Out of all of the available platforms, there are only three that I would ever recommend to my clients:

  • WordPress
    WordPress is what I primarily use for my websites. It offers the most customization out of all of the website platforms and currently powers 30% of the web. Everything from small-town businesses to Fortune 500 companies use WordPress for their websites. If you’re going the DIY route, you can pair WordPress with a drag-and-drop website builder to easily design a website for your business. If you think your website is going to substantially grow in the future, WordPress is the best option for you.
  • Squarespace
    Squarespace is another great option for small businesses. It offers less customization than WordPress, but has less of a learning curve. It is extremely easy to set up and has a built-in drag and drop website builder that can have your website up and running quickly. If you value ease of use over room to grow, Squarespace is the way to go.
  • Shopify
    If you plan on selling things online, Shopify is probably your best option. I don’t personally have experience with Shopify, but it seems to be very user-friendly and is very popular with e-commerce businesses, which is who the platform was created for.
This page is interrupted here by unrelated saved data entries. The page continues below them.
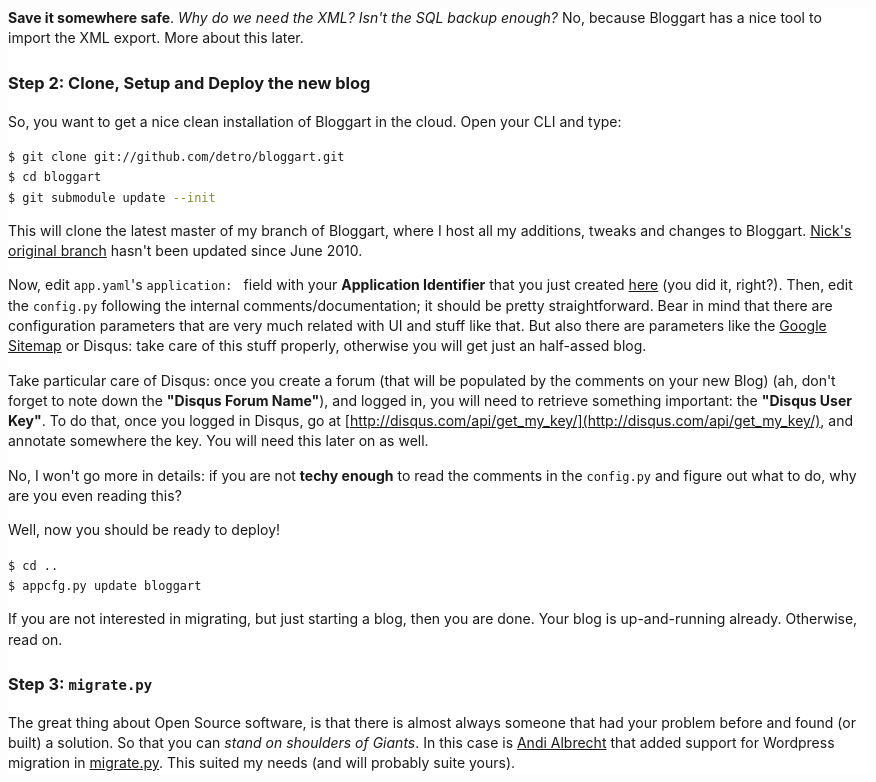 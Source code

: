 
**Save it somewhere safe**. _Why do we need the XML? Isn't the SQL backup enough?_
No, because Bloggart has a nice tool to import the XML export. More about this later.

### Step 2: Clone, Setup and Deploy the new blog
So, you want to get a nice clean installation of Bloggart in the cloud. Open your CLI and type:

```bash
$ git clone git://github.com/detro/bloggart.git
$ cd bloggart
$ git submodule update --init
```


This will clone the latest master of my branch of Bloggart, where I host all my additions, tweaks and changes to Bloggart.
[Nick's original branch](http://github.com/Arachnid/bloggart) hasn't been updated since June 2010.

Now, edit `app.yaml`'s `application: ` field with your **Application Identifier** that you
just created [here](https://appengine.google.com/start/createapp?) (you did it, right?).
Then, edit the `config.py` following the internal comments/documentation; it should be pretty straightforward.
Bear in mind that there are configuration parameters
that are very much related with UI and stuff like that. But also there are parameters like
the [Google Sitemap](https://www.google.com/webmasters/tools/h)
or Disqus: take care of this stuff properly, otherwise you will get just an half-assed blog.

Take particular care of Disqus: once you create a forum (that will be populated by the comments on your new Blog)
(ah, don't forget to note down the **"Disqus Forum Name"**),
and logged in, you will need to retrieve something important: the **"Disqus User Key"**. To do that, once you logged in Disqus,
go at [http://disqus.com/api/get_my_key/](http://disqus.com/api/get_my_key/), and annotate somewhere the key.
You will need this later on as well.

No, I won't go more in details: if you are not **techy enough** to read the comments in the `config.py` and figure out what to do, why are you even reading this?

Well, now you should be ready to deploy!

```bash
$ cd ..
$ appcfg.py update bloggart
```


If you are not interested in migrating, but just starting a blog, then you are done. Your blog is up-and-running already.
Otherwise, read on.

### Step 3: `migrate.py`
The great thing about Open Source software, is that there is almost always someone that had your problem before and found (or built) a solution.
So that you can _stand on shoulders of Giants_. In this case is [Andi Albrecht](http://blog.andialbrecht.de/) that added support for Wordpress migration
in [migrate.py](http://github.com/detro/bloggart/commits/master/migrate.py). This suited my needs (and will probably suite yours).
Make Sure Your Site Is Responsive

The biggest mistake you can make with your website is not creating something that is easy to use on a mobile device. When choosing a theme for your website, make sure that it’s easy to use and navigate from your phone. With over 50% of website traffic coming from mobile devices, you’re leaving money on the table if your website isn’t mobile-friendly.

Keep It Simple

Most small business owners go overboard when designing their own websites. Keep in mind that your DIY website is not going to look like something that a company spent $10,000 on. The goal of your website should be to display information as easily and effectively as possible.

You always want to keep colors and fonts to a minimum. Create a simple color palette and choose 1–2 fonts that go together well. Always use Google Fonts for your website, and you can check out to see what fonts work well together.

White space is your friend! You don’t want your customers to feel overwhelmed when they read through your website. Split your content into paragraphs and use white space to separate sections of your page. You want everything to stand out and be easily readable.

Make It Easy For Customers To Contact You

Your customers should never wonder how to contact you from your website. You should always include a contact page with a contact form, your primary contact information (email and/or phone number), and any social media links. If your business has a physical address, include it along with a Google map and/or directions.

Your contact information should also be visible on each page. Your website’s footer is a great place to put your primary contact information, social media links, and a link to your contact page.

Use Calls To Action To Accomplish Your Goals

Remember those goals we discussed at the beginning? Each page of your website needs a call to action to accomplish those goals. Your website visitors need to be told what you want them to do; don’t leave them wondering what their next step should be. For example, if you’re trying to get people to fill out your contact form, you should have a link to that form on each page.